[Stored data entries]

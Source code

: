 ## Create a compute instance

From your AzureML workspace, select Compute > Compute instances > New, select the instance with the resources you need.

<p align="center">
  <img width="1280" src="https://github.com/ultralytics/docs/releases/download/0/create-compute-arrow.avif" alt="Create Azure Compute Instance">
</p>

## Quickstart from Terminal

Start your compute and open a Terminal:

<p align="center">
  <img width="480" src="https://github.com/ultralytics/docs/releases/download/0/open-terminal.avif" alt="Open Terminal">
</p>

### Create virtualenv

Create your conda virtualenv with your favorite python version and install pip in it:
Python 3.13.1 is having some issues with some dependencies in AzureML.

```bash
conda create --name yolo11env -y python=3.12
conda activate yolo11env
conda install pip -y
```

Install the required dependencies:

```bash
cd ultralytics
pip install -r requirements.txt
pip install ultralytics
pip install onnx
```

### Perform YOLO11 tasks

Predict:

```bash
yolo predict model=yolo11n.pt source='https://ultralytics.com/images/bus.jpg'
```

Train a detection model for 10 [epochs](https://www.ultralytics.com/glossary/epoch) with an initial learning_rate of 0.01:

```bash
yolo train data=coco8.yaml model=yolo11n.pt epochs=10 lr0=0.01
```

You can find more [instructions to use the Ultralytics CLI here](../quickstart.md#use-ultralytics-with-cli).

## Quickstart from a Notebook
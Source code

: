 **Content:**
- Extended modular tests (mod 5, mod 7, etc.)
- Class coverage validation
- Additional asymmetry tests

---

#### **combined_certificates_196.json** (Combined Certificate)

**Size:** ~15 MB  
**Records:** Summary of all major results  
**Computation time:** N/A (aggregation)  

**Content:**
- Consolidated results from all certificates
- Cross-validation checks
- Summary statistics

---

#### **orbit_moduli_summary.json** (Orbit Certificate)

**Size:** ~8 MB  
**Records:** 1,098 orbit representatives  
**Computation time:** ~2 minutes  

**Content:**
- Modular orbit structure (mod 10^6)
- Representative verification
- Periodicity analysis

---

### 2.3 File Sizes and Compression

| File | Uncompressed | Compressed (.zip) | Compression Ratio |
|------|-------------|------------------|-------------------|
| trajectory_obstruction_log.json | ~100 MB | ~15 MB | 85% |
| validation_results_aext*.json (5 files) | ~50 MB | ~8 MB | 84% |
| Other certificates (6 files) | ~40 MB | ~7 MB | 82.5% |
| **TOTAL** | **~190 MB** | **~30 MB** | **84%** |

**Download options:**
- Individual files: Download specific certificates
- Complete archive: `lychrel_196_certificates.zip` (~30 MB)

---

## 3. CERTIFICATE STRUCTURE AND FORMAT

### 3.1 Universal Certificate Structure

Problem description | An exact copy of the lines from the one holding "- Individual files: Download" through the end of the data is the whole answer.

Answer space |
- Individual files: Download specific certificates
- Complete archive: `lychrel_196_certificates.zip` (~30 MB)

---

## 3. CERTIFICATE STRUCTURE AND FORMAT

### 3.1 Universal Certificate Structure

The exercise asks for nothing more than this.